Some have described it is an invisible illness because it isn't nescessarily obvious what's going on from the outside and it is hard to explain to others what is going on, even after years of experiencing it, as i find people aren't good with chronic illnesses. The attitude can often be "aren't you over that yet, didn't you have that years ago? etc etc". Perhaps the lack of help and understanding was a gift in disguise as it made me take things into my own hands, i didn't want to feel this way and initially no one could help so it was up to me. I decided that i needed to look at it from all angles or rather that's what happened as one thing led to another, from the physical to the emotional and the spiritual too. I discovered quite a few truths about myself and i started to see that i actually wasn't the awful person or the failure that i felt for a long time but i actually had a place in this world and i had some wonderful things to offer.

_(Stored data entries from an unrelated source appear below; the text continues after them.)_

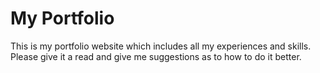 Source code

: # My Portfolio

This is my portfolio website which includes all my experiences and skills. 
Please give it a read and give me suggestions as to how to do it better.
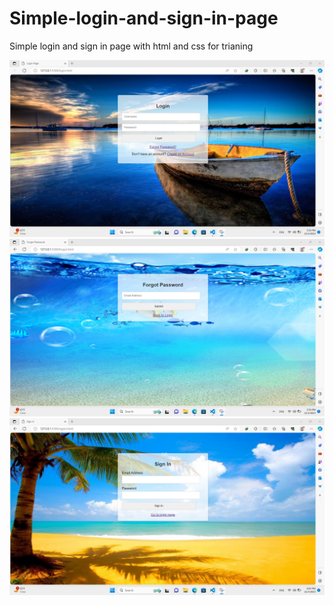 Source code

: # Simple-login-and-sign-in-page
Simple login and sign in page with html and css for trianing


<img src="https://github.com/AHGh1386/Simple-login-and-sign-in-page/blob/main/images/Screenshot%202023-11-03%20175941.png">
<img src="https://github.com/AHGh1386/Simple-login-and-sign-in-page/blob/main/images/Screenshot%202023-11-03%20175959.png">
<img src="https://github.com/AHGh1386/Simple-login-and-sign-in-page/blob/main/images/Screenshot%202023-11-03%20180009.png">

I have slowly got myself better in increments over the last 10 years,with the help firstly of the amazing doctor who initially diagnosed me and made me feel that i wasn't going mad,some wonderful complimentary therapies&practitioners,some great friends, my wonderful family and an unendingly understanding boyfriend,who i am so lucky to say is now my husband. I also had to change the way i did many things such as it being imperative to use natural things particulalry in terms of skincare products as i became highly senstive to everything, changing what i ate and looking deeper into the emotional and spiritual stuff that i had not previously addressed or had tried to bury. It is an ongoing process. It has been an amazing journey to discover who i am at my core and what i want to do with my life.


I would say that it still affects me but it is minimal in comparison to how it used to be and i have days when things are so good that it is not an issue at all. I have hardly ever said i can't do this because of the Chronic Fatigue Syndrome, i have never wanted it to be an exscuse for anything, but perhaps acknowledging it fully is also part of the healing process and giving myself a break for feeling this way is also crucially important to this.
It is a journey and it has been an important part of my journey. I hope that each day that i work on things that it will improve and life will just keep getting better and better.


One person i really admire for taking the initiative to find her own solutions and therefore taking back her power is Bethany Hagensen. Bethany was paralyzed from the waist down for three years due to an adverse reaction to a tetanus shot, complicated by Reflex Sympathetic Dystrophy, Fibromyalgia, Osteoporosis, and Ehlers Danlos Syndrome. The medical system eventually failed her and Bethany decided to try the raw vegan diet, with no expectations of anything fantastic coming out of it. What she experienced was beyond her greatest expectations. Restored health, mobility and a spiritual awakening followed within six months of changing her lifestyle. Bethany is now walking with no assistance and has a very different life.
Have a look at Bethany Hagensens story here or here  and see the following website which is a trailer for a film about her healing story: www.bethanysstory.com.



A beacon of light or an extremist? Perhaps it's not just the lens through which you view life, but the fact that in order to be a beacon you also need to be extreme....just a thought.